Thanks for checking this phrase in the ERG trunk version, @arademaker! I'll have to do a build with the trunk version and see if it works for all my tests. Do you know when the next official build (i.e. the successor to 2020) is targeted for?

arademaker commented 6 months ago

I don't know. I hope @danflick can answer that. By the way, it would also be nice if @danflick could confirm if any change from version 2020 to the current trunk can explain the change in the behavior you reported here.

danflick commented 6 months ago

Sorry for the slow response.

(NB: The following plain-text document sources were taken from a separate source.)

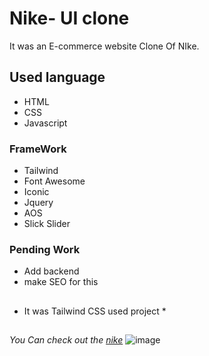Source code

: # Nike- UI clone
It was an E-commerce website Clone Of NIke. 
## Used language ##
- HTML 
- CSS
- Javascript
### FrameWork ###
- Tailwind
- Font Awesome
- Iconic
- Jquery
- AOS
- Slick Slider
### Pending Work ###
- Add backend 
- make SEO for this
## ##
* It was Tailwind CSS used project *
## ##
*You Can check out the [nike](https://Jagrati1213.github.io/nike-clone)*
![image](https://user-images.githubusercontent.com/85276293/189605793-e34aeec2-708e-42bf-8b79-dd5f9dcd5fd0.png)


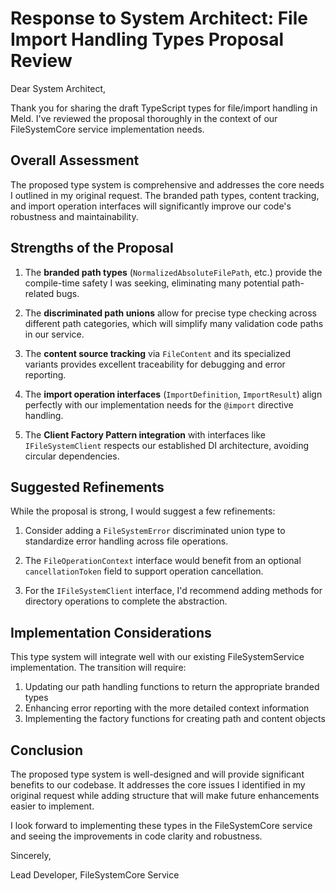 # Response to System Architect: File Import Handling Types Proposal Review

Dear System Architect,

Thank you for sharing the draft TypeScript types for file/import handling in Meld. I've reviewed the proposal thoroughly in the context of our FileSystemCore service implementation needs.

## Overall Assessment

The proposed type system is comprehensive and addresses the core needs I outlined in my original request. The branded path types, content tracking, and import operation interfaces will significantly improve our code's robustness and maintainability.

## Strengths of the Proposal

1. The **branded path types** (`NormalizedAbsoluteFilePath`, etc.) provide the compile-time safety I was seeking, eliminating many potential path-related bugs.

2. The **discriminated path unions** allow for precise type checking across different path categories, which will simplify many validation code paths in our service.

3. The **content source tracking** via `FileContent` and its specialized variants provides excellent traceability for debugging and error reporting.

4. The **import operation interfaces** (`ImportDefinition`, `ImportResult`) align perfectly with our implementation needs for the `@import` directive handling.

5. The **Client Factory Pattern integration** with interfaces like `IFileSystemClient` respects our established DI architecture, avoiding circular dependencies.

## Suggested Refinements

While the proposal is strong, I would suggest a few refinements:

1. Consider adding a `FileSystemError` discriminated union type to standardize error handling across file operations.

2. The `FileOperationContext` interface would benefit from an optional `cancellationToken` field to support operation cancellation.

3. For the `IFileSystemClient` interface, I'd recommend adding methods for directory operations to complete the abstraction.

## Implementation Considerations

This type system will integrate well with our existing FileSystemService implementation. The transition will require:

1. Updating our path handling functions to return the appropriate branded types
2. Enhancing error reporting with the more detailed context information
3. Implementing the factory functions for creating path and content objects

## Conclusion

The proposed type system is well-designed and will provide significant benefits to our codebase. It addresses the core issues I identified in my original request while adding structure that will make future enhancements easier to implement.

I look forward to implementing these types in the FileSystemCore service and seeing the improvements in code clarity and robustness.

Sincerely,

Lead Developer, FileSystemCore Service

First, I agree that this is a good forum for reporting issues with the ERG, including bugs and feature requests, and we can hope for better response times in the future. As for the invalid MRSs from what I assume was the 2020 version, I do think, as @arademaker noted, that the grammar bug(s) got fixed in later updates. I am happy to announce that the latest stable version ERG 2023 is available via SVN, and I have belatedly edited the ErgTop page to communicate its availability. I still hope to soon complete the setup on GitHub so that this and future releases can be picked up via this more modern vehicle, and will announce that once it's ready, but please use the SVN channel for now.

arademaker commented 6 months ago

So, I will close this issue. It was solved in the last release.